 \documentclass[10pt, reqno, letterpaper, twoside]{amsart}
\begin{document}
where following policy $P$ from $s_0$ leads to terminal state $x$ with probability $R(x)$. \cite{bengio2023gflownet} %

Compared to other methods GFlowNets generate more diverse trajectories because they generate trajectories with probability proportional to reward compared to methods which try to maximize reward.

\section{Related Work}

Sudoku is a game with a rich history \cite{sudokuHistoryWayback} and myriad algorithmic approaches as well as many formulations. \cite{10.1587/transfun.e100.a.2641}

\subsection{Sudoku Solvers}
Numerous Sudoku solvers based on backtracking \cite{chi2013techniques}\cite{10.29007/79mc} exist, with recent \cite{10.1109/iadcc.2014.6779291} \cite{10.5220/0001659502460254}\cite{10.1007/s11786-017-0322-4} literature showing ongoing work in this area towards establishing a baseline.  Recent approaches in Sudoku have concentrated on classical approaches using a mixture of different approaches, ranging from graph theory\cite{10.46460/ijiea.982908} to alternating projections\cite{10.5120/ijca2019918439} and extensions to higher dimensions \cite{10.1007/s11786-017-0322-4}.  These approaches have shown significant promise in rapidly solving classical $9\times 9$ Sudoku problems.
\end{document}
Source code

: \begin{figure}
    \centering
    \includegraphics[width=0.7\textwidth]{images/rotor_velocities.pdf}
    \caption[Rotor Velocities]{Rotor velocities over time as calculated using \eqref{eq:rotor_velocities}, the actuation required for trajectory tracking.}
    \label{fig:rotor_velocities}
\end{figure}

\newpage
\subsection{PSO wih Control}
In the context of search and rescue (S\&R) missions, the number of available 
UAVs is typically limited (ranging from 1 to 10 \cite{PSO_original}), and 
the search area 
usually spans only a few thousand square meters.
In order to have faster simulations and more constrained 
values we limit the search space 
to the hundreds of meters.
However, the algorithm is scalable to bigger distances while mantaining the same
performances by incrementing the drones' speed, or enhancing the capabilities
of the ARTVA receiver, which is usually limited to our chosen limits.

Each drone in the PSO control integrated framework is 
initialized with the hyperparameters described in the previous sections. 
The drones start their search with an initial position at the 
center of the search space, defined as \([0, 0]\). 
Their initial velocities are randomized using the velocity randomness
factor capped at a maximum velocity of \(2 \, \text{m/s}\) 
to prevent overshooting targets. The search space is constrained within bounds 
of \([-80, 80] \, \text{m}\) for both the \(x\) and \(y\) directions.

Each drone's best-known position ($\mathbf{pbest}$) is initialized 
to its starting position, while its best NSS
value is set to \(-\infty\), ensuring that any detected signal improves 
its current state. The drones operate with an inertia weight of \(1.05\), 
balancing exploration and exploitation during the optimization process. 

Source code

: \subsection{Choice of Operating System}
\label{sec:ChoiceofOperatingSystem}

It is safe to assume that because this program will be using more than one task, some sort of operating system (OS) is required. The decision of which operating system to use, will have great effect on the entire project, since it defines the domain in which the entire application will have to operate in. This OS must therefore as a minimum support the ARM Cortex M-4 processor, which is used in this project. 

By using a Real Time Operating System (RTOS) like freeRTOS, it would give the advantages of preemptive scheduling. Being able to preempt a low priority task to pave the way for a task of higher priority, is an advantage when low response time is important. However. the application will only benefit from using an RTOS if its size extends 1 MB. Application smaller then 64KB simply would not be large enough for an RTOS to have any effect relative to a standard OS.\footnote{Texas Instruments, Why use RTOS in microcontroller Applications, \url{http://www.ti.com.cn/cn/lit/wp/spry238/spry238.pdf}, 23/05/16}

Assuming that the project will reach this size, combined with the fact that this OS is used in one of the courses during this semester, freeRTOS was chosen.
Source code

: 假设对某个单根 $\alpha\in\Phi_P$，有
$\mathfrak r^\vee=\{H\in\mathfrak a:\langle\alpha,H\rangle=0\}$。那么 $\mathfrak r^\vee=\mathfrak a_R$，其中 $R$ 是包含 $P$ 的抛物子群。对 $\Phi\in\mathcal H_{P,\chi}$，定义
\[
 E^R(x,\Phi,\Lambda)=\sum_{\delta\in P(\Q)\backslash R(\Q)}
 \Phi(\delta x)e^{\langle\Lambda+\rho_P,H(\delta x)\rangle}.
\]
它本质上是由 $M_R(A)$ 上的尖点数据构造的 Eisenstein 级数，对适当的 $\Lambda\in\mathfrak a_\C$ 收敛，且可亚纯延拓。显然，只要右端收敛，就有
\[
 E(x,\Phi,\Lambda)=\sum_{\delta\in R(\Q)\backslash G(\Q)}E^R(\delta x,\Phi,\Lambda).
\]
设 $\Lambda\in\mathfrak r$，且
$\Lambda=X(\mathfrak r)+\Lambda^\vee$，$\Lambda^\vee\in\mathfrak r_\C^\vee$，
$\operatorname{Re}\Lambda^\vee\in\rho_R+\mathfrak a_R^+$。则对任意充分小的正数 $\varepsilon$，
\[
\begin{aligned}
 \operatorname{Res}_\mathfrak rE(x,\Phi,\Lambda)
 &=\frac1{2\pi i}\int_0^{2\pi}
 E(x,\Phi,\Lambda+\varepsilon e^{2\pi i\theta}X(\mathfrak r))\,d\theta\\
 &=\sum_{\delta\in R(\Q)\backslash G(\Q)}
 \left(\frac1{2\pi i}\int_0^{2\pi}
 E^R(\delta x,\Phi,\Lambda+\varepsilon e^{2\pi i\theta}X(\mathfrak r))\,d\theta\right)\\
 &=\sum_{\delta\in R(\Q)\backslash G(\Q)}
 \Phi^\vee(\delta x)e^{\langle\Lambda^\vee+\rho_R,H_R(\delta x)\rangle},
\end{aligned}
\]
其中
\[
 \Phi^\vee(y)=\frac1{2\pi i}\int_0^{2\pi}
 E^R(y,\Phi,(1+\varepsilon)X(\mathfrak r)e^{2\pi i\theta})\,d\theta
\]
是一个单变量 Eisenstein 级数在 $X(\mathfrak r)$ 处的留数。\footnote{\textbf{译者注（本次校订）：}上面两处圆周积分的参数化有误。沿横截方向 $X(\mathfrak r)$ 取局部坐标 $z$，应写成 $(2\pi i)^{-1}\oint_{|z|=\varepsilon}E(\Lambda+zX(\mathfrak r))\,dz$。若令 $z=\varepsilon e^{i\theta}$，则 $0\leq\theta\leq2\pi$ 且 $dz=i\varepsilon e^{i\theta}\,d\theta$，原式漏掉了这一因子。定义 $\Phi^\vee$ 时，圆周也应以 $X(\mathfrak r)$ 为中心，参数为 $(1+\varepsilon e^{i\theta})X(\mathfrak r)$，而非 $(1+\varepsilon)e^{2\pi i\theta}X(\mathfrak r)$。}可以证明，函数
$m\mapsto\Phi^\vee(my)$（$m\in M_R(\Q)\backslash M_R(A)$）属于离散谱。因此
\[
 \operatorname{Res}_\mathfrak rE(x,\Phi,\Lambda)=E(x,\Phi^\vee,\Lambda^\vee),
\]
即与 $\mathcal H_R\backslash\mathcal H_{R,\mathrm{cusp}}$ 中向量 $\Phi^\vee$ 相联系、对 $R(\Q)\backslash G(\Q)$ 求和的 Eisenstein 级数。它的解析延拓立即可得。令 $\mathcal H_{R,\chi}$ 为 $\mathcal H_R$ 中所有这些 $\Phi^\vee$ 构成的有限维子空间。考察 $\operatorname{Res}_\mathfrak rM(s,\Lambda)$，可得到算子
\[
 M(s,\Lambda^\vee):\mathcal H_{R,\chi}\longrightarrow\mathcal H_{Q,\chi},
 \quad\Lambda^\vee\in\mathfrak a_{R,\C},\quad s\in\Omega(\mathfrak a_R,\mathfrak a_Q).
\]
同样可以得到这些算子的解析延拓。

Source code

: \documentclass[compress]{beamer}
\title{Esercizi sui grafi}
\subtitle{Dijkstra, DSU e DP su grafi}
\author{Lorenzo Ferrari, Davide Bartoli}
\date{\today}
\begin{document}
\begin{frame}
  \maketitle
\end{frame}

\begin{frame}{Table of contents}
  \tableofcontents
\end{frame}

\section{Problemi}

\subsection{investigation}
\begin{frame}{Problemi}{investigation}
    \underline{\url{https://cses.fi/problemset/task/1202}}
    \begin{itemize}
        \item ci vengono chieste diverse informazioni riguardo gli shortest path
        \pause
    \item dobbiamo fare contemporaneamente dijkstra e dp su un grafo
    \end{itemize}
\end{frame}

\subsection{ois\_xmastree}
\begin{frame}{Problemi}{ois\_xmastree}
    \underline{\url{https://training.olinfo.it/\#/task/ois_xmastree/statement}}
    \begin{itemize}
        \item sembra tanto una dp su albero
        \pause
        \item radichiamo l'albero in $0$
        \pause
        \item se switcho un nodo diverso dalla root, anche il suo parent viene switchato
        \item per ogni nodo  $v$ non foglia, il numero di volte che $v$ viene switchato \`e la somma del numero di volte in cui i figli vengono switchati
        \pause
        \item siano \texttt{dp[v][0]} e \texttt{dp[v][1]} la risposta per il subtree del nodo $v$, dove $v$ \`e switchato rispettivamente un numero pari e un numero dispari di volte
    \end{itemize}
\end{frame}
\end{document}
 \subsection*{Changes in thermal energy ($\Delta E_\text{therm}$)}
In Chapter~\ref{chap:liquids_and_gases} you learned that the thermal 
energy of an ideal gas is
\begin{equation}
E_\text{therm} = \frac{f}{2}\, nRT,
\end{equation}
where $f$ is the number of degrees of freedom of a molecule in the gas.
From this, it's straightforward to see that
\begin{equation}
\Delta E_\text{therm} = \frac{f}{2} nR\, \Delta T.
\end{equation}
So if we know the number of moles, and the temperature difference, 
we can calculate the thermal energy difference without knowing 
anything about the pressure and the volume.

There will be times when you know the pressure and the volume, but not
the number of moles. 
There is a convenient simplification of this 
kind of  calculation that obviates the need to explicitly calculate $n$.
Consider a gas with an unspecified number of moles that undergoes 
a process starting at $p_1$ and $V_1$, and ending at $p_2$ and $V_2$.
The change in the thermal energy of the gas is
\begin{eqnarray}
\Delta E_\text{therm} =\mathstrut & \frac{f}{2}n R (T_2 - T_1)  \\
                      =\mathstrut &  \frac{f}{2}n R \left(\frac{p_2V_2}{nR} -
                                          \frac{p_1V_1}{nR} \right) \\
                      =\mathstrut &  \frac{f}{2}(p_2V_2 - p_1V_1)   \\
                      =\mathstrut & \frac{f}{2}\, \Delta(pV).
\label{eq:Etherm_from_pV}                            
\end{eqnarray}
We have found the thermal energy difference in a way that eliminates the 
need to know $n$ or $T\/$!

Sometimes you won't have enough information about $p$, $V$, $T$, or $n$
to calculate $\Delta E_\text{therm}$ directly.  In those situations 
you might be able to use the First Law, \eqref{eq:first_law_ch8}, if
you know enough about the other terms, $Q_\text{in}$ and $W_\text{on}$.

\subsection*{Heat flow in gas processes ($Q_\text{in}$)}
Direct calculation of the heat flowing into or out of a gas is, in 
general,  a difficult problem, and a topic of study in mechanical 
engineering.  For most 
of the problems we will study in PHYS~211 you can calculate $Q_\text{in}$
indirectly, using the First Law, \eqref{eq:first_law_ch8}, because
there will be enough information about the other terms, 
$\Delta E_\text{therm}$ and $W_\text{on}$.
§ §
## [TASK STATEMENT]
Everything from the line containing "indirectly, using the" through the last line of the listing must be reproduced exactly, and no other line.

## [REPLY]
indirectly, using the First Law, \eqref{eq:first_law_ch8}, because
there will be enough information about the other terms, 
$\Delta E_\text{therm}$ and $W_\text{on}$.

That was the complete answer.